I think its a combination of factors. For one Geneseo is a more transient community than many. The presence of the college as the main employer is one reason for that. Just as there is another class of new students arriving every fall, there is a constant flow of new professors, administrators and other employees. That seems to be the nature of academic life.

Secondly, there has been quite a bit of new development in the last 20 years, and not just in the village. The Open Space study recently presented by Prof. David Robertson showed that a lot of development has occurred along rural roads in the town, especially in areas that have easy access to I-390. What we are seeing is the continued conversion of Geneseo into a bedroom community for Rochester.

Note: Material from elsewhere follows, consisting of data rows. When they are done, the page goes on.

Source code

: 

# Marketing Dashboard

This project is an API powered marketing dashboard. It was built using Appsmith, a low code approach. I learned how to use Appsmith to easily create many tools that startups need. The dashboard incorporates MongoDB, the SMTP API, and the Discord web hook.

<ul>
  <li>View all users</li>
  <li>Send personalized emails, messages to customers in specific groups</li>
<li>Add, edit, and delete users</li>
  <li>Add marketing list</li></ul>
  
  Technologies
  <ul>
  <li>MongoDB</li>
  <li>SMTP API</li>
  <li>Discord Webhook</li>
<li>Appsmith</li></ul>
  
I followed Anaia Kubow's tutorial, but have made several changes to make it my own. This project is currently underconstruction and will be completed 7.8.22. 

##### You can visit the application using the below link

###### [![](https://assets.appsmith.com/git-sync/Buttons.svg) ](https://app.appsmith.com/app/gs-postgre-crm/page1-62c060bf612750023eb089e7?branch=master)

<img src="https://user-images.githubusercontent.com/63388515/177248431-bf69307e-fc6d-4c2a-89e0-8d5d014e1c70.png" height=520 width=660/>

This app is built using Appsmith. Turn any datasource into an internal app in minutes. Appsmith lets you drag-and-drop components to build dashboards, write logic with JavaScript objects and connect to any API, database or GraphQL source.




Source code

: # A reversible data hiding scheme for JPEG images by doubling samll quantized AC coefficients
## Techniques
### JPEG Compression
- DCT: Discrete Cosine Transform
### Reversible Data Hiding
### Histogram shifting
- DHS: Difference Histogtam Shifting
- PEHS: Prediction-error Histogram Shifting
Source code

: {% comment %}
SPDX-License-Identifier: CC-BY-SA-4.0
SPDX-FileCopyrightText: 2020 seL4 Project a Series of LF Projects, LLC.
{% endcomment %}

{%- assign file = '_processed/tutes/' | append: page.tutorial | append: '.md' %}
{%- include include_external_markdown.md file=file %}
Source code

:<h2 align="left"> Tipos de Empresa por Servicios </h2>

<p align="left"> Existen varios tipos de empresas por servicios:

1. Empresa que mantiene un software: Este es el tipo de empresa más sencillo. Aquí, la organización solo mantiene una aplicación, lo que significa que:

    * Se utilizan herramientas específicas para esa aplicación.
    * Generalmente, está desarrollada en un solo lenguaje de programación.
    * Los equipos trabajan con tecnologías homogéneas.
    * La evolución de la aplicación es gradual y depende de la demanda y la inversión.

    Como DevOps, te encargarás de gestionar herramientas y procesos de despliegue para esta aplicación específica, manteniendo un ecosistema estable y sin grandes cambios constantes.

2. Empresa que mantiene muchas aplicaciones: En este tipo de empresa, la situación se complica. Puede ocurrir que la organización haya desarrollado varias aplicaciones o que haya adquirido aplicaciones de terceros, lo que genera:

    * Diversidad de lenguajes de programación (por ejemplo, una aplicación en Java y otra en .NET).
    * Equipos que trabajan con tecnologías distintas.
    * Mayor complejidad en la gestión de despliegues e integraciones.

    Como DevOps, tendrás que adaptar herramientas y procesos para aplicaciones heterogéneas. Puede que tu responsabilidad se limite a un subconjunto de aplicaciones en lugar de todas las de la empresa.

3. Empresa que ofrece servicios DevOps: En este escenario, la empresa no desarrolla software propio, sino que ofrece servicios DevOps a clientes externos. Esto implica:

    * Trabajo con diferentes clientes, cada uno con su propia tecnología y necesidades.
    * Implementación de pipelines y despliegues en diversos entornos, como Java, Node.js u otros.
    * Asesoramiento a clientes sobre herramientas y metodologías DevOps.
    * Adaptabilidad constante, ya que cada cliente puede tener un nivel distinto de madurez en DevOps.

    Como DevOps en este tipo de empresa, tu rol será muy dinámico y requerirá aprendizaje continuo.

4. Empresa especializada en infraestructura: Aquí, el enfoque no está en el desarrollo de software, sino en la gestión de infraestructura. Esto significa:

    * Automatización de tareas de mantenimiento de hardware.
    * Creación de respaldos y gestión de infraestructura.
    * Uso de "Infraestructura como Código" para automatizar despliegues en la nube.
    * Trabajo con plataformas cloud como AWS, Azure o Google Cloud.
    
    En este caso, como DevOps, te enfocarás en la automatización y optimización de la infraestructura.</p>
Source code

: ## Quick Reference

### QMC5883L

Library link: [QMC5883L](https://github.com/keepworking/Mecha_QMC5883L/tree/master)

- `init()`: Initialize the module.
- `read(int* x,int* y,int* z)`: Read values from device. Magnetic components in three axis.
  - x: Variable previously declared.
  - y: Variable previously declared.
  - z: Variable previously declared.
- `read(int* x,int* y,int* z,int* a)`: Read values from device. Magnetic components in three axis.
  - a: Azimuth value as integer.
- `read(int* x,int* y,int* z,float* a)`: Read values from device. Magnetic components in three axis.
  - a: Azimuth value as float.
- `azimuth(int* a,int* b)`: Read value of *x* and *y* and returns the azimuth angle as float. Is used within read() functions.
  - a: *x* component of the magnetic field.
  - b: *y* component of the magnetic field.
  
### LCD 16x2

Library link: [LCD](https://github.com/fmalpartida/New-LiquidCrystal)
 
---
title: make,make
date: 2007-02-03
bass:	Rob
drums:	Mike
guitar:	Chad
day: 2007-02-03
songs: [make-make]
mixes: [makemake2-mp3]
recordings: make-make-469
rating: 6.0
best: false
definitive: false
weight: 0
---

As one who campaigned throughout the town all summer, I can confirm that the concern about local development issues is much less intense among town residents than it is in the village. This makes sense since many of those residents do not have to fight the traffic problems on Rt. 20A every day, but also because many of these people are more recent residents of the town and may in part have been attracted here by the convenience of Geneseo’s more recent retail additions.

Finally, however, I think the biggest factor has been the leadership the town has had for the last 8 years. It is hard for the flock to stay on the path when its leaders are driving them into the Big Box wilderness.

In this regard, it is interesting to note that the two architects of Geneseo’s Big Box Bonanza, former Supervisor Wes Kennison and Town Board member Mike Tenalio had very limited involvement in Geneseo politics prior to taking office. Kennison is fond of telling the story of how he was drafted to run for Supervisor in 1999 even though he knew nothing about local politics. It showed.

Mr. Tenalio had plenty of experience in local politics, but all of it was in Livonia where he was on the village board and served a stint as mayor. Thus it was that the two key leaders in the rush for development were people who had not been involved in the first Big Box Battle in Geneseo just a decade earlier, and apparently did not know about all the careful planning that had been done to limit future retail sprawl.

The answer to this line of argument, of course, has been that times change and that our recent town board was just reacting to different market conditions and political realities. There may be some truth in that, but it would be more convincing if it were coming from people who understood a little more of how we got here in the first place.

A less charitable interpretation, and one that I, as a close observer of the situation, hold, is that our recent Supervisor suffered from a bad case of Edifice Complex. He seemed driven, for whatever reason, to leave his mark on the world in the form of big retail boxes. One had only to witness his grandstanding over the Super Wal-Mart, which was not even in his jurisdiction, to know that he had developed a messianic zeal to spread the Gospel of Low Cost Uber Alles!

Now that we have new leadership, is it too much to think that our long town nightmare is coming to an end? Did the voters finally see that Emperor Wes had no clothes? And did they choose Will, not for his promise to bring Lowe’s, but more for the promise they saw of restoring sanity and balance to our local government?

One can hope. And if not, it is important to remember the caution of historian George Santayana. No, not the familiar one about learning from history, but in light of recent developments, this one seems more appropriate: “History is a pack of lies about events that never happened told by people who weren’t there.”